The problem: Lines below that include the word "此功能默认关闭" should each be copied.

[Extracted records]

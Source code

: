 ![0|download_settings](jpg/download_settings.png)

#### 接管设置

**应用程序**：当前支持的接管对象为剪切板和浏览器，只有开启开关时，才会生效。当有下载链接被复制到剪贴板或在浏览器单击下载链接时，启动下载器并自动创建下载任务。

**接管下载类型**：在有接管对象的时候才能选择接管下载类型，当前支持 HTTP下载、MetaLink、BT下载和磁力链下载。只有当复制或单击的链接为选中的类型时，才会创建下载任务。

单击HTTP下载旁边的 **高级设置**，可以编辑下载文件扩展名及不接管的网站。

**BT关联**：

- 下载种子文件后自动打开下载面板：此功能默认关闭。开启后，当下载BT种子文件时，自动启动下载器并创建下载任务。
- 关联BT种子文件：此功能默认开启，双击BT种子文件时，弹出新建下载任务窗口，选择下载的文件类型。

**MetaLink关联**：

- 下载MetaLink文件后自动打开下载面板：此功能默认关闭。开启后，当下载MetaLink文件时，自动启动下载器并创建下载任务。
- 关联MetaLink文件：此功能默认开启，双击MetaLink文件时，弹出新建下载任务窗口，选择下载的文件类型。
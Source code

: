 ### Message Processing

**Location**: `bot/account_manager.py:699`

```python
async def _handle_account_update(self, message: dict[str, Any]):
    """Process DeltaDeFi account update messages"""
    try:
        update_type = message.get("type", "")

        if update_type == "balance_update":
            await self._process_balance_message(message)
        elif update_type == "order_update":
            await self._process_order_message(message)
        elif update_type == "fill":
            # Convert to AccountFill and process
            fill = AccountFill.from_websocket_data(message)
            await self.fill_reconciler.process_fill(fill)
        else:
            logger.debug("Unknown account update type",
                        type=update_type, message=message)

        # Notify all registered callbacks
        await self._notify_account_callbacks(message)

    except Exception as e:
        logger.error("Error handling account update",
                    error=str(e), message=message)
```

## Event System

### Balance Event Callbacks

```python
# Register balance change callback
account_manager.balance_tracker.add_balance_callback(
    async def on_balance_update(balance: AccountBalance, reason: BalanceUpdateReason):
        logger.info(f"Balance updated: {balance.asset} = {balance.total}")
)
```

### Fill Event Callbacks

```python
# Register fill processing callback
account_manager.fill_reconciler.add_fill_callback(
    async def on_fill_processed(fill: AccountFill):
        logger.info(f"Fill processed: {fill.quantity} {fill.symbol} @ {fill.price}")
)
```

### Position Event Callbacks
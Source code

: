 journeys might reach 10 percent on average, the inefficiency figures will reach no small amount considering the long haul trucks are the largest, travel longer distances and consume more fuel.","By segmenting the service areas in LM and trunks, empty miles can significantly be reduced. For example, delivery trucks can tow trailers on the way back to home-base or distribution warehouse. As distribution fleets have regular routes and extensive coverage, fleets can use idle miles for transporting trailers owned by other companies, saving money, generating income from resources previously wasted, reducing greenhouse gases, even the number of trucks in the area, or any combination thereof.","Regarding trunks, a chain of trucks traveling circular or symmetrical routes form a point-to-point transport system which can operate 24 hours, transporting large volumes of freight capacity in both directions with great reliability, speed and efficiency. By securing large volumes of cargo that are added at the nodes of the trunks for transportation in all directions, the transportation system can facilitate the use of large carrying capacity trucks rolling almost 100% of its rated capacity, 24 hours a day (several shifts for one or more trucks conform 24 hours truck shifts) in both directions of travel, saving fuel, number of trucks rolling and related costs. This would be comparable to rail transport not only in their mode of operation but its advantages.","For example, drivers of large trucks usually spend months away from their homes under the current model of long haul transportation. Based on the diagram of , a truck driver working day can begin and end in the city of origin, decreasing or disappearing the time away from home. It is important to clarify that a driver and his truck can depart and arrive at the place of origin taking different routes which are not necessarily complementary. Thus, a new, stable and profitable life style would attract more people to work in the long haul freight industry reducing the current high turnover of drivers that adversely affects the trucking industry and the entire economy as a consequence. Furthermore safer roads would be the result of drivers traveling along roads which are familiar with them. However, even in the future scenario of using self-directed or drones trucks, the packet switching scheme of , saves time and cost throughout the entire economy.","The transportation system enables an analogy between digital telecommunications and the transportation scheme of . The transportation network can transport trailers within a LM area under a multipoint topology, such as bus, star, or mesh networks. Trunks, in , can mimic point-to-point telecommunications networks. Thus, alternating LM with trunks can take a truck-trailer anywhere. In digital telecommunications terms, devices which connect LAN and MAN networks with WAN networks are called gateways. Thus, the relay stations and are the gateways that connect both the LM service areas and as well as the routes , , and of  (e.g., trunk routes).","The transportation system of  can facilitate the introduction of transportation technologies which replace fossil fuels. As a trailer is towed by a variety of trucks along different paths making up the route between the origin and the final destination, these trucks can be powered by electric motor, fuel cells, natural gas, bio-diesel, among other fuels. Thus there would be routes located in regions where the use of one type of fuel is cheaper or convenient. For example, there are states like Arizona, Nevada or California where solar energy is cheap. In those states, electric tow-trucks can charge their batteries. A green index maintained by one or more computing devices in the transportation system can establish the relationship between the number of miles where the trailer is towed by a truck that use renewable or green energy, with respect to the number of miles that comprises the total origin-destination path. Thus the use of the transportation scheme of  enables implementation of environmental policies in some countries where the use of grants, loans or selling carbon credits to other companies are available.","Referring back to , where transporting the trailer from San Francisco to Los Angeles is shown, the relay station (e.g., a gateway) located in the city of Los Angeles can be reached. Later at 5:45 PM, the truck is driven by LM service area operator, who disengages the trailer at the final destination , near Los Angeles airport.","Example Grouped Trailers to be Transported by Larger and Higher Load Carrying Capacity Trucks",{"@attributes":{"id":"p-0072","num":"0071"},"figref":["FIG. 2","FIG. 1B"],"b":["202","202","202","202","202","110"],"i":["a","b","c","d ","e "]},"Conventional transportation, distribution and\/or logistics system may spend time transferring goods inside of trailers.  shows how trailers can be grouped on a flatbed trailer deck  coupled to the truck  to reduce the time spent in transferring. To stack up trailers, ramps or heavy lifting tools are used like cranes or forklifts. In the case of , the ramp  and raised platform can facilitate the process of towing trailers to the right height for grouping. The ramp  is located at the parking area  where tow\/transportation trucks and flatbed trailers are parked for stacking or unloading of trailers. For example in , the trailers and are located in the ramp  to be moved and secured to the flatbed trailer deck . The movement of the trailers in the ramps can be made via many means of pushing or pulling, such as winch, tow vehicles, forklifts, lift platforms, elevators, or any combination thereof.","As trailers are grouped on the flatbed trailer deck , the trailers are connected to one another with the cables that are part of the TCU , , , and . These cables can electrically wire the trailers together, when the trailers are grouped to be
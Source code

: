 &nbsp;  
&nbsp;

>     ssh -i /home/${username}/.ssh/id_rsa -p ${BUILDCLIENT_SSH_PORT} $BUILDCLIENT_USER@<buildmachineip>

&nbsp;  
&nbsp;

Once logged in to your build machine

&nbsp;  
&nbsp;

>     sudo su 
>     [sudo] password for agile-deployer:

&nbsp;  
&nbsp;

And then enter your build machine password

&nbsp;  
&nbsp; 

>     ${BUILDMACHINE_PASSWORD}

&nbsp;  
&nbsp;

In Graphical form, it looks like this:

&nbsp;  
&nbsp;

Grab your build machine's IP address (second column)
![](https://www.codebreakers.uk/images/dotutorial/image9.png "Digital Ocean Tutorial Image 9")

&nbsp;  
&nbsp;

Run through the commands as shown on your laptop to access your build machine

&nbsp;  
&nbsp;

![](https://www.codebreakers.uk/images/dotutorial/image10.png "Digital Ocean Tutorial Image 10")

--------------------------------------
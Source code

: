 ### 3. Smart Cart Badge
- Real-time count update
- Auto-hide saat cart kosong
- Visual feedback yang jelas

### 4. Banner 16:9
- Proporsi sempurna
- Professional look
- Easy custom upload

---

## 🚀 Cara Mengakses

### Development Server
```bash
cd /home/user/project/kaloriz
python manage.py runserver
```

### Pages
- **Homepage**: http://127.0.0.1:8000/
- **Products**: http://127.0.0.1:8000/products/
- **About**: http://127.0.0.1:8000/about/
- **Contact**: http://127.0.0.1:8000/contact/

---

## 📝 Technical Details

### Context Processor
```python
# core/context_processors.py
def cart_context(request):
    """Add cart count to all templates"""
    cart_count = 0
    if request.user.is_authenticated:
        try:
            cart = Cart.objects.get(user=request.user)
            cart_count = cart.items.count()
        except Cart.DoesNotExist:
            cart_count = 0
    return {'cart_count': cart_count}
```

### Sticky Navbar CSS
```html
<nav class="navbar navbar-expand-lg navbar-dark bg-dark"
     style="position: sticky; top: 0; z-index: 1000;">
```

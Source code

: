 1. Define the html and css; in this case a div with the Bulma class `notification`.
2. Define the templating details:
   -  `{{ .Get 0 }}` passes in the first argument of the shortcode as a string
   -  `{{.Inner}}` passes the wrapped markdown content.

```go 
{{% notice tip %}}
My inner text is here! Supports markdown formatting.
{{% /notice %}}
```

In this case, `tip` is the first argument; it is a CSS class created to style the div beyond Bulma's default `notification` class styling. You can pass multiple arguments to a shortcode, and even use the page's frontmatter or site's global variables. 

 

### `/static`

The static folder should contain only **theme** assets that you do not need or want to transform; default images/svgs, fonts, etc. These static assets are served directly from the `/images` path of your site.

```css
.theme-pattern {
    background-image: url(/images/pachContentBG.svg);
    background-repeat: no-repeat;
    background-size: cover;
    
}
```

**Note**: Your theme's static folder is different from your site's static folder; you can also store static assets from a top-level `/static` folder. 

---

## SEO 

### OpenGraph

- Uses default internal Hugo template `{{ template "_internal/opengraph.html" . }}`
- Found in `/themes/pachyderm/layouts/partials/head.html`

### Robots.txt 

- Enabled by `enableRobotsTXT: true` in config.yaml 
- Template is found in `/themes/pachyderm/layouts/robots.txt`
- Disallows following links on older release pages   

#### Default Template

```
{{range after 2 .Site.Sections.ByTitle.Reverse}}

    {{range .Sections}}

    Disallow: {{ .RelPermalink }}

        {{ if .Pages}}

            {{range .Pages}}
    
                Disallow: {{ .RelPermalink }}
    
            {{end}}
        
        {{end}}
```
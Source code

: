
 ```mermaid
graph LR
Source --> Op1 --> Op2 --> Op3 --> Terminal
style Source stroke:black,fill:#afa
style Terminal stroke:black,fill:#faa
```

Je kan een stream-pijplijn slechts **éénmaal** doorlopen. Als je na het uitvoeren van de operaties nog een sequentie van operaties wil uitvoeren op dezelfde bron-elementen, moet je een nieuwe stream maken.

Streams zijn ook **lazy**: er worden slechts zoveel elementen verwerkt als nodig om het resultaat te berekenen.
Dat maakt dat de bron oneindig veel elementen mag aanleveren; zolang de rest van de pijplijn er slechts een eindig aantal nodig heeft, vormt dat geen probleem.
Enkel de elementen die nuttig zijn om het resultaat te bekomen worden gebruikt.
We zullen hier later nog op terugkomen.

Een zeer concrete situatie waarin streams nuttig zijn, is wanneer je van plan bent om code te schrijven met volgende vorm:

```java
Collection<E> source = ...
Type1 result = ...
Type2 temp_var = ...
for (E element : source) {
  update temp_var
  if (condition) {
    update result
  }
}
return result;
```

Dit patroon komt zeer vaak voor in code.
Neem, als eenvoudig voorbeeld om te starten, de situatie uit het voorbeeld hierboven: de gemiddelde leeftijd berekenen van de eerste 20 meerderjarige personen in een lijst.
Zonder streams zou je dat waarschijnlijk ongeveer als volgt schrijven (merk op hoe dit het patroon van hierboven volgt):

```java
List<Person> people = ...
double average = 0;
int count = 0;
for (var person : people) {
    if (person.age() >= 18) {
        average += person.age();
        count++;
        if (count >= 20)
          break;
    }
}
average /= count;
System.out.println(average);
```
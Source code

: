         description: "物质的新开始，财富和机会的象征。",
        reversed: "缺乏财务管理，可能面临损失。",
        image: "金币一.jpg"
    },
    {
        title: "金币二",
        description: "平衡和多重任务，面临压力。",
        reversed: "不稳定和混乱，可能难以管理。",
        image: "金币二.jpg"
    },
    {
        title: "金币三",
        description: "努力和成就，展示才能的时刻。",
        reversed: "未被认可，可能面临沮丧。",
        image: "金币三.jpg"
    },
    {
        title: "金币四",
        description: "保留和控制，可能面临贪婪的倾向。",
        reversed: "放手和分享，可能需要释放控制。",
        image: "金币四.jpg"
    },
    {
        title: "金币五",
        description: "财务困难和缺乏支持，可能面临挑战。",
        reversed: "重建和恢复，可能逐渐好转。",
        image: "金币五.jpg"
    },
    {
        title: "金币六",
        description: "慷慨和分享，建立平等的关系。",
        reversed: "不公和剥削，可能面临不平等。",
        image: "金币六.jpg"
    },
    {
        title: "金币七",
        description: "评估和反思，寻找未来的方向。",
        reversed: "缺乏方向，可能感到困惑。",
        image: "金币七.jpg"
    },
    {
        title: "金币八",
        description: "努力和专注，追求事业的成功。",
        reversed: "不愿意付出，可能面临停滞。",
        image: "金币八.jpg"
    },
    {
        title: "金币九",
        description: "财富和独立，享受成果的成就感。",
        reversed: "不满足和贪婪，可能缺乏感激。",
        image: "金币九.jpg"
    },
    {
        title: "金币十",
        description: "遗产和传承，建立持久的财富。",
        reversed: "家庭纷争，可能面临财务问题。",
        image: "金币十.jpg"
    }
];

Solution to the exercise:
- 下载种子文件后自动打开下载面板：此功能默认关闭。开启后，当下载BT种子文件时，自动启动下载器并创建下载任务。
- 下载MetaLink文件后自动打开下载面板：此功能默认关闭。开启后，当下载MetaLink文件时，自动启动下载器并创建下载任务。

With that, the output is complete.